According to Clemons, advertising on the Internet will fail because of three states of affairs (hereafter, SOA):
- People don't trust ads. (cf. BlogLESS, Remembering Promises)
- People don't want ads. ("When do you leave the TV to get a snack?" he asks, "Is it during the content or the commercials?")
- People don't need ads when they have friends and independent professional rating sites from which to obtain information. (cf. BlogLESS, Social Networking and Brands)
Now consider the following. SOA3 states that people don't need ads because other, more preferable resources are available to provide them with information. Clemens notes that "It’s not that we no longer need information to initiate or to complete a transaction; rather, we will no longer need advertising to obtain that information." This means that SOA3 is the case if and only if SOA2 is the case. In other words, if people found ads sufficiently preferable, this would undermine the efficacy of SOA3. There are many thriving phenomena that consumers want but clearly do not need. For example, reality television.

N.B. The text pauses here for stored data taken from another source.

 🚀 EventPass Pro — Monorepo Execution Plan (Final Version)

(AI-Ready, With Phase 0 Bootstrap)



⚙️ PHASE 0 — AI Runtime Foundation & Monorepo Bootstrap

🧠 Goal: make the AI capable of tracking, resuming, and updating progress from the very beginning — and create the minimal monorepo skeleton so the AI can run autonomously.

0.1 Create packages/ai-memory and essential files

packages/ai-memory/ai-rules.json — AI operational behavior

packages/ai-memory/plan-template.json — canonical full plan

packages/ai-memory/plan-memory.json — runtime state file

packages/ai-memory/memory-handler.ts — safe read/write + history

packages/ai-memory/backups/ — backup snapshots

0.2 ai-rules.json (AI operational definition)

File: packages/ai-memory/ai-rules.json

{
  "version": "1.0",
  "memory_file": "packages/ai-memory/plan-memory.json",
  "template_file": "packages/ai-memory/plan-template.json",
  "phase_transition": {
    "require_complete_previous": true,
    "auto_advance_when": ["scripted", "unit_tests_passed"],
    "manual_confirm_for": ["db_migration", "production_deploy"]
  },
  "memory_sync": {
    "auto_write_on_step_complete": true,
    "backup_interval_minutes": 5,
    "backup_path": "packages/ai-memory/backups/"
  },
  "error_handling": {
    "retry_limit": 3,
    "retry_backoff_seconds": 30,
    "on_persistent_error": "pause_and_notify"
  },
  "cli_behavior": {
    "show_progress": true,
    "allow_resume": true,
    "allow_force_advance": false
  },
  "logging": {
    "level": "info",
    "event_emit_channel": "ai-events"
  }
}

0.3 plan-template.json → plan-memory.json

Now, ask yourself why SOA2 is the case. Or better, ask Clemons, who takes up the question as he dismisses a certain practical alternative: "better targeting of ads using individual interests and individual behaviors will ensure that we do not bore or annoy as many people with each ad, but cannot address the trust issue." In other words, people do not want ads because they are noise. The messages contained in them are not worthy of consideration, and thus are perceived as useless cognitive clutter in the already messy space of the Internet.
This means that SOA2 would collapse if SOA1 was not the case. In other words, if people perceived that they could trust ads, they would become virtually indistinguishable from other contentful, potentially useful information on the Internet.This means that, advertising on the Internet will indeed fail, but only if it can't develop trust by making meaningful, keepable promises.
Of course, some of you will recognize this as what we've been talking about for the last year. We hope that Clemons' popular essay and findings provide further motivation for advertisers to work hard on developing strategies that Clemons himself may not have yet considered a feasible subset of advertising.